= EXERCISE OBJECTIVE =
Nothing should differ between your answer and the records.
[DATA RECORDS]
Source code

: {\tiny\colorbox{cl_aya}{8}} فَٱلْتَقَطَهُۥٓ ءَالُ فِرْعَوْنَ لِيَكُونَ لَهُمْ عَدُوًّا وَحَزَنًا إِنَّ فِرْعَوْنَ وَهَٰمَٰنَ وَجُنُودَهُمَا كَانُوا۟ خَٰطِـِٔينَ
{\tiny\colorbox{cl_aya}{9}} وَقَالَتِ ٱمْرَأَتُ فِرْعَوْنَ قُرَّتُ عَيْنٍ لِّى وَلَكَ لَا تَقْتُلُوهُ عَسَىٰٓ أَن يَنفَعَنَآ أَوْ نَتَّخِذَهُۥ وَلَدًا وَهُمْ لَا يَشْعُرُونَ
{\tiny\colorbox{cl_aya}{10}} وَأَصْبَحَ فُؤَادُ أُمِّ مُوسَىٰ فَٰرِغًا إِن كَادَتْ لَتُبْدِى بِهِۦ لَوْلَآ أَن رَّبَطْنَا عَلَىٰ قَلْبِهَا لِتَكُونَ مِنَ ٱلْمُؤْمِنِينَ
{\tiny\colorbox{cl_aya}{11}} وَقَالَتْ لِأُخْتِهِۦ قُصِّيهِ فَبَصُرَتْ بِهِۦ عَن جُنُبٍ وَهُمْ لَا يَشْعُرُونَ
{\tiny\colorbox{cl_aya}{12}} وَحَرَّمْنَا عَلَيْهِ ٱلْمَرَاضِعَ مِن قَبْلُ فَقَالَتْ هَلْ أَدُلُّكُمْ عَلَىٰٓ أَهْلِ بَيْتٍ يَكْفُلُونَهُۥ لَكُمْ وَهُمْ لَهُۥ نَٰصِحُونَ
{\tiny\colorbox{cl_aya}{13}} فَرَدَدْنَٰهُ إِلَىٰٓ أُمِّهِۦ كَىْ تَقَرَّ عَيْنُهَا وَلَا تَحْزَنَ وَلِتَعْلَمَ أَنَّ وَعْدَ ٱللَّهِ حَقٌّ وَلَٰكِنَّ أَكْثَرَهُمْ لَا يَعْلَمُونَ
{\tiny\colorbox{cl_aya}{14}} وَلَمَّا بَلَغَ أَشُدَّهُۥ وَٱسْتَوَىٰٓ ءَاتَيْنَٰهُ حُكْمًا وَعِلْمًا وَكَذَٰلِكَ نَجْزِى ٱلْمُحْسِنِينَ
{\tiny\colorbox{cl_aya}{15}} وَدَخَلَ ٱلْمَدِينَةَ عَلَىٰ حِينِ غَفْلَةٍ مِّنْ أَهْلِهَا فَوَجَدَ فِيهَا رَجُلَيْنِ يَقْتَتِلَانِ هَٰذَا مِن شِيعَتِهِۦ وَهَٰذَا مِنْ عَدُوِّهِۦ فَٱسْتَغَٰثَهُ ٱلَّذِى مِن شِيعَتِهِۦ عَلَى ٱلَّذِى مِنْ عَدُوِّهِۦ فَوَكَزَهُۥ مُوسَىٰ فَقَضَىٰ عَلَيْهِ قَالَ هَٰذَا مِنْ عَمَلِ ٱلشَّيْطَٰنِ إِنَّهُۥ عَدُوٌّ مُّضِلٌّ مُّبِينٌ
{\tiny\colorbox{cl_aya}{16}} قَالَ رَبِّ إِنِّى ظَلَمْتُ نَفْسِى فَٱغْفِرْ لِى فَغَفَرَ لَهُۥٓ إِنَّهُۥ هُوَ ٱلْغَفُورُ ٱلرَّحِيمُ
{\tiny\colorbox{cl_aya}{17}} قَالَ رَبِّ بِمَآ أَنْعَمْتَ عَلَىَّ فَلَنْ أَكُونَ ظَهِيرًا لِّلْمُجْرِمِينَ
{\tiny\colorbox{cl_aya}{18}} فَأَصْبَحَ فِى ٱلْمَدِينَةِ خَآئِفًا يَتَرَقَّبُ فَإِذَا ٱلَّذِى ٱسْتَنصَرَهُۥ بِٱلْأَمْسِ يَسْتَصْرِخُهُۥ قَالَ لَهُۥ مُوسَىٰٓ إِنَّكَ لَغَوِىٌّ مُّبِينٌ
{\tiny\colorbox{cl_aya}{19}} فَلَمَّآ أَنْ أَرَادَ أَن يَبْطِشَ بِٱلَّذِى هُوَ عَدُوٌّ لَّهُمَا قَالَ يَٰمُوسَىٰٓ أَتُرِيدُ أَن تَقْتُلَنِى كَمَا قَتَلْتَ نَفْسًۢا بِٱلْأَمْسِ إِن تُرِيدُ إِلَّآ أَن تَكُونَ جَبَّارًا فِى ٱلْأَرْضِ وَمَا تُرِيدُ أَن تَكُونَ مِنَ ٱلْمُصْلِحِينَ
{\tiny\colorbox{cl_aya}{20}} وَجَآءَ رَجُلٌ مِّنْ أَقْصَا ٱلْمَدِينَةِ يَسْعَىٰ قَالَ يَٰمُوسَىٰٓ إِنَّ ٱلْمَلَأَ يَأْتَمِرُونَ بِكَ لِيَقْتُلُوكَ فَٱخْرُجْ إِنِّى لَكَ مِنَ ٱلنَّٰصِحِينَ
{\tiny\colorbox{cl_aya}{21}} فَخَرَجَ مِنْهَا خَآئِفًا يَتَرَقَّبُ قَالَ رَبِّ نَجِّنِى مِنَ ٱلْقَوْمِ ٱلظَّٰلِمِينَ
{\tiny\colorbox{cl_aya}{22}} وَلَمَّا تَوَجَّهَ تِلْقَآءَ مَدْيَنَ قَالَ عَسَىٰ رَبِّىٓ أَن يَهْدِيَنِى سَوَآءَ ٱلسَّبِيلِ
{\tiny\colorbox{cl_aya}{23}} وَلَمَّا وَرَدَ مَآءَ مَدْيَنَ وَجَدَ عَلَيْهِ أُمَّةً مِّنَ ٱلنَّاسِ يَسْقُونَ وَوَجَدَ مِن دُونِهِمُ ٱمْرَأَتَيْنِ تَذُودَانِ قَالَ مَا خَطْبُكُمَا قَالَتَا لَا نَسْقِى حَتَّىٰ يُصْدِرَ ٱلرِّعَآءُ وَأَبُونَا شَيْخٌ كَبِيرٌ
[/DATA RECORDS]
= EXERCISE RESULT =
Source code

: {\tiny\colorbox{cl_aya}{8}} فَٱلْتَقَطَهُۥٓ ءَالُ فِرْعَوْنَ لِيَكُونَ لَهُمْ عَدُوًّا وَحَزَنًا إِنَّ فِرْعَوْنَ وَهَٰمَٰنَ وَجُنُودَهُمَا كَانُوا۟ خَٰطِـِٔينَ
{\tiny\colorbox{cl_aya}{9}} وَقَالَتِ ٱمْرَأَتُ فِرْعَوْنَ قُرَّتُ عَيْنٍ لِّى وَلَكَ لَا تَقْتُلُوهُ عَسَىٰٓ أَن يَنفَعَنَآ أَوْ نَتَّخِذَهُۥ وَلَدًا وَهُمْ لَا يَشْعُرُونَ
{\tiny\colorbox{cl_aya}{10}} وَأَصْبَحَ فُؤَادُ أُمِّ مُوسَىٰ فَٰرِغًا إِن كَادَتْ لَتُبْدِى بِهِۦ لَوْلَآ أَن رَّبَطْنَا عَلَىٰ قَلْبِهَا لِتَكُونَ مِنَ ٱلْمُؤْمِنِينَ
{\tiny\colorbox{cl_aya}{11}} وَقَالَتْ لِأُخْتِهِۦ قُصِّيهِ فَبَصُرَتْ بِهِۦ عَن جُنُبٍ وَهُمْ لَا يَشْعُرُونَ
{\tiny\colorbox{cl_aya}{12}} وَحَرَّمْنَا عَلَيْهِ ٱلْمَرَاضِعَ مِن قَبْلُ فَقَالَتْ هَلْ أَدُلُّكُمْ عَلَىٰٓ أَهْلِ بَيْتٍ يَكْفُلُونَهُۥ لَكُمْ وَهُمْ لَهُۥ نَٰصِحُونَ
{\tiny\colorbox{cl_aya}{13}} فَرَدَدْنَٰهُ إِلَىٰٓ أُمِّهِۦ كَىْ تَقَرَّ عَيْنُهَا وَلَا تَحْزَنَ وَلِتَعْلَمَ أَنَّ وَعْدَ ٱللَّهِ حَقٌّ وَلَٰكِنَّ أَكْثَرَهُمْ لَا يَعْلَمُونَ
{\tiny\colorbox{cl_aya}{14}} وَلَمَّا بَلَغَ أَشُدَّهُۥ وَٱسْتَوَىٰٓ ءَاتَيْنَٰهُ حُكْمًا وَعِلْمًا وَكَذَٰلِكَ نَجْزِى ٱلْمُحْسِنِينَ
{\tiny\colorbox{cl_aya}{15}} وَدَخَلَ ٱلْمَدِينَةَ عَلَىٰ حِينِ غَفْلَةٍ مِّنْ أَهْلِهَا فَوَجَدَ فِيهَا رَجُلَيْنِ يَقْتَتِلَانِ هَٰذَا مِن شِيعَتِهِۦ وَهَٰذَا مِنْ عَدُوِّهِۦ فَٱسْتَغَٰثَهُ ٱلَّذِى مِن شِيعَتِهِۦ عَلَى ٱلَّذِى مِنْ عَدُوِّهِۦ فَوَكَزَهُۥ مُوسَىٰ فَقَضَىٰ عَلَيْهِ قَالَ هَٰذَا مِنْ عَمَلِ ٱلشَّيْطَٰنِ إِنَّهُۥ عَدُوٌّ مُّضِلٌّ مُّبِينٌ
{\tiny\colorbox{cl_aya}{16}} قَالَ رَبِّ إِنِّى ظَلَمْتُ نَفْسِى فَٱغْفِرْ لِى فَغَفَرَ لَهُۥٓ إِنَّهُۥ هُوَ ٱلْغَفُورُ ٱلرَّحِيمُ
{\tiny\colorbox{cl_aya}{17}} قَالَ رَبِّ بِمَآ أَنْعَمْتَ عَلَىَّ فَلَنْ أَكُونَ ظَهِيرًا لِّلْمُجْرِمِينَ
{\tiny\colorbox{cl_aya}{18}} فَأَصْبَحَ فِى ٱلْمَدِينَةِ خَآئِفًا يَتَرَقَّبُ فَإِذَا ٱلَّذِى ٱسْتَنصَرَهُۥ بِٱلْأَمْسِ يَسْتَصْرِخُهُۥ قَالَ لَهُۥ مُوسَىٰٓ إِنَّكَ لَغَوِىٌّ مُّبِينٌ
{\tiny\colorbox{cl_aya}{19}} فَلَمَّآ أَنْ أَرَادَ أَن يَبْطِشَ بِٱلَّذِى هُوَ عَدُوٌّ لَّهُمَا قَالَ يَٰمُوسَىٰٓ أَتُرِيدُ أَن تَقْتُلَنِى كَمَا قَتَلْتَ نَفْسًۢا بِٱلْأَمْسِ إِن تُرِيدُ إِلَّآ أَن تَكُونَ جَبَّارًا فِى ٱلْأَرْضِ وَمَا تُرِيدُ أَن تَكُونَ مِنَ ٱلْمُصْلِحِينَ
{\tiny\colorbox{cl_aya}{20}} وَجَآءَ رَجُلٌ مِّنْ أَقْصَا ٱلْمَدِينَةِ يَسْعَىٰ قَالَ يَٰمُوسَىٰٓ إِنَّ ٱلْمَلَأَ يَأْتَمِرُونَ بِكَ لِيَقْتُلُوكَ فَٱخْرُجْ إِنِّى لَكَ مِنَ ٱلنَّٰصِحِينَ
{\tiny\colorbox{cl_aya}{21}} فَخَرَجَ مِنْهَا خَآئِفًا يَتَرَقَّبُ قَالَ رَبِّ نَجِّنِى مِنَ ٱلْقَوْمِ ٱلظَّٰلِمِينَ
{\tiny\colorbox{cl_aya}{22}} وَلَمَّا تَوَجَّهَ تِلْقَآءَ مَدْيَنَ قَالَ عَسَىٰ رَبِّىٓ أَن يَهْدِيَنِى سَوَآءَ ٱلسَّبِيلِ
{\tiny\colorbox{cl_aya}{23}} وَلَمَّا وَرَدَ مَآءَ مَدْيَنَ وَجَدَ عَلَيْهِ أُمَّةً مِّنَ ٱلنَّاسِ يَسْقُونَ وَوَجَدَ مِن دُونِهِمُ ٱمْرَأَتَيْنِ تَذُودَانِ قَالَ مَا خَطْبُكُمَا قَالَتَا لَا نَسْقِى حَتَّىٰ يُصْدِرَ ٱلرِّعَآءُ وَأَبُونَا شَيْخٌ كَبِيرٌ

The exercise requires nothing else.